» **Description of the task**
Write out exactly the line containing "2️⃣**sudokuGenerator.py**: This file" along with each line that follows it in the records below, and no others.

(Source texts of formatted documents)
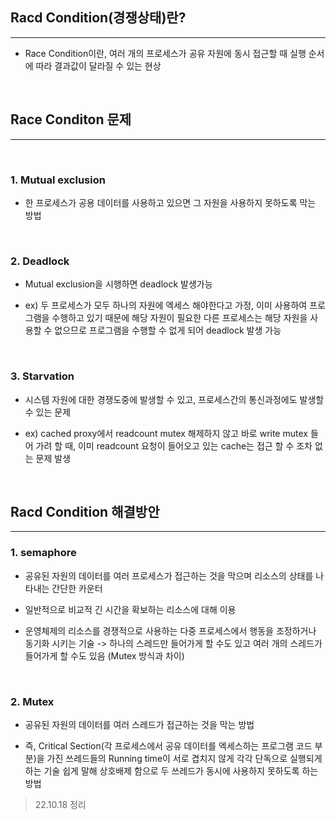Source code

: ## Racd Condition(경쟁상태)란?
<hr>

* Race Condition이란, 여러 개의 프로세스가 공유 자원에 동시 접근할 때 실행 순서에 따라 결과값이 달라질 수 있는 현상
<br>

## Race Conditon 문제
<hr>
<br>

### 1. Mutual exclusion
* 한 프로세스가 공용 데이터를 사용하고 있으면 그 자원을 사용하지 못하도록 막는 방법
<br>

### 2. Deadlock
* Mutual exclusion을 시행하면 deadlock 발생가능

* ex) 두 프로세스가 모두 하나의 자원에 엑세스 해야한다고 가정, 이미 사용하여 프로그램을 수행하고 있기 때문에 해당 자원이 필요한 다른 프로세스는
  해당 자원을 사용할 수 없으므로 프로그램을 수행할 수 없게 되어 deadlock 발생 가능
<br>

### 3. Starvation
* 시스템 자원에 대한 경쟁도중에 발생할 수 있고, 프로세스간의 통신과정에도 발생할 수 있는 문제

* ex) cached proxy에서 readcount mutex 해제하지 않고 바로 write mutex 들어 가려 할 때, 이미 readcount 요청이 들어오고 있는 cache는
  접근 할 수 조차 없는 문제 발생
<br>

## Racd Condition 해결방안
<hr>

### 1. semaphore
* 공유된 자원의 데이터를 여러 프로세스가 접근하는 것을 막으며 리소스의 상태를 나타내는 간단한 카운터

* 일반적으로 비교적 긴 시간을 확보하는 리소스에 대해 이용

* 운영체제의 리소스를 경쟁적으로 사용하는 다중 프로세스에서 행동을 조정하거나 동기화 시키는 기술 -> 하나의 스레드만 들어가게 할 수도 있고 여러 개의 스레드가 들어가게 할 수도 있음
  (Mutex 방식과 차이) 
<br>

### 2. Mutex
* 공유된 자원의 데이터를 여러 스레드가 접근하는 것을 막는 방법

* 즉, Critical Section(각 프로세스에서 공유 데이터를 엑세스하는 프로그램 코드 부분)을 가진 쓰레드들의 Running time이 서로 겹치지 않게 각각 단독으로 실행되게 하는 기술
  쉽게 말해 상호배제 함으로 두 쓰레드가 동시에 사용하지 못하도록 하는 방법

> 22.10.18 정리
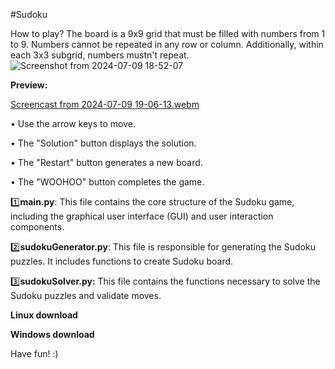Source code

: #Sudoku

How to play?
The board is a 9x9 grid that must be filled with numbers from 1 to 9. Numbers cannot be repeated in any row or column. Additionally, within each 3x3 subgrid, numbers mustn't repeat.
![Screenshot from 2024-07-09 18-52-07](https://github.com/Yodakole1/sudoku_python/assets/119262845/6fe4d4d3-9a16-4f27-a222-fe435c93f378)

**Preview:**

[Screencast from 2024-07-09 19-06-13.webm](https://github.com/Yodakole1/sudoku_python/assets/119262845/59507fb3-a071-4d35-83be-62737b4c85c7)

• Use the arrow keys to move.

• The "Solution" button displays the solution.

• The "Restart" button generates a new board.

• The "WOOHOO" button completes the game.


1️⃣**main.py**: This file contains the core structure of the Sudoku game, including the graphical user interface (GUI) and user interaction components. 

2️⃣**sudokuGenerator.py**: This file is responsible for generating the Sudoku puzzles. It includes functions to create Sudoku board. 

3️⃣**sudokuSolver.py:** This file contains the functions necessary to solve the Sudoku puzzles and validate moves. 


**Linux download**


**Windows download**



Have fun! :)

» **Reply**
2️⃣**sudokuGenerator.py**: This file is responsible for generating the Sudoku puzzles. It includes functions to create Sudoku board. 

3️⃣**sudokuSolver.py:** This file contains the functions necessary to solve the Sudoku puzzles and validate moves. 


**Linux download**


**Windows download**



Have fun! :)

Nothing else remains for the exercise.